> **What is expected**
Read through the lines below for the string "languages" and copy each one that has it.

> **Data supplied**

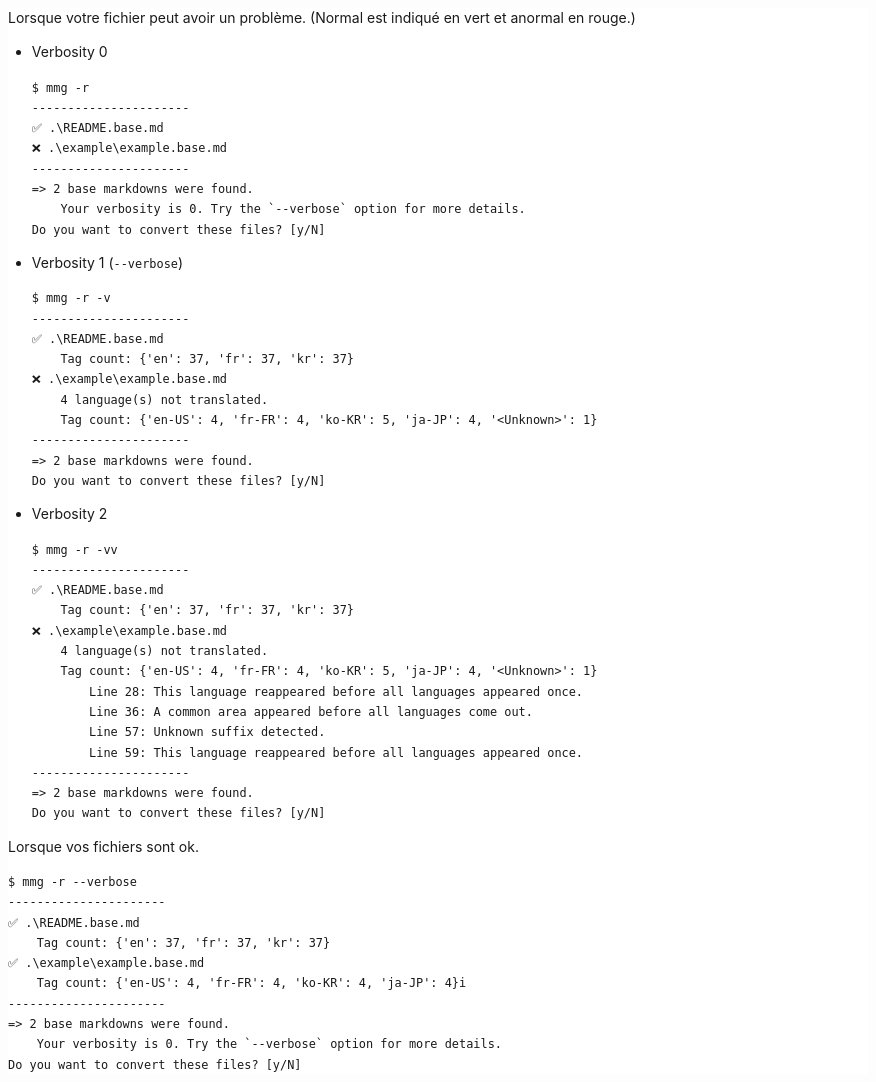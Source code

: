 Lorsque votre fichier peut avoir un problème.
(Normal est indiqué en vert et anormal en rouge.)

- Verbosity 0
    ```text
    $ mmg -r
    ----------------------
    ✅ .\README.base.md
    ❌ .\example\example.base.md
    ----------------------
    => 2 base markdowns were found.
        Your verbosity is 0. Try the `--verbose` option for more details.
    Do you want to convert these files? [y/N]
    ```
- Verbosity 1 (`--verbose`)
    ```text
    $ mmg -r -v
    ----------------------
    ✅ .\README.base.md
        Tag count: {'en': 37, 'fr': 37, 'kr': 37}
    ❌ .\example\example.base.md
        4 language(s) not translated.
        Tag count: {'en-US': 4, 'fr-FR': 4, 'ko-KR': 5, 'ja-JP': 4, '<Unknown>': 1}
    ----------------------
    => 2 base markdowns were found.
    Do you want to convert these files? [y/N]
    ```
- Verbosity 2
    ```text
    $ mmg -r -vv
    ----------------------
    ✅ .\README.base.md
        Tag count: {'en': 37, 'fr': 37, 'kr': 37}
    ❌ .\example\example.base.md
        4 language(s) not translated.
        Tag count: {'en-US': 4, 'fr-FR': 4, 'ko-KR': 5, 'ja-JP': 4, '<Unknown>': 1}
            Line 28: This language reappeared before all languages appeared once.
            Line 36: A common area appeared before all languages come out.
            Line 57: Unknown suffix detected.
            Line 59: This language reappeared before all languages appeared once.
    ----------------------
    => 2 base markdowns were found.
    Do you want to convert these files? [y/N]
    ```

Lorsque vos fichiers sont ok.

```text
$ mmg -r --verbose
----------------------
✅ .\README.base.md
    Tag count: {'en': 37, 'fr': 37, 'kr': 37}
✅ .\example\example.base.md
    Tag count: {'en-US': 4, 'fr-FR': 4, 'ko-KR': 4, 'ja-JP': 4}i
----------------------
=> 2 base markdowns were found.
    Your verbosity is 0. Try the `--verbose` option for more details.
Do you want to convert these files? [y/N]
```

> **Result for this exercise**
            Line 28: This language reappeared before all languages appeared once.
            Line 36: A common area appeared before all languages come out.
            Line 59: This language reappeared before all languages appeared once.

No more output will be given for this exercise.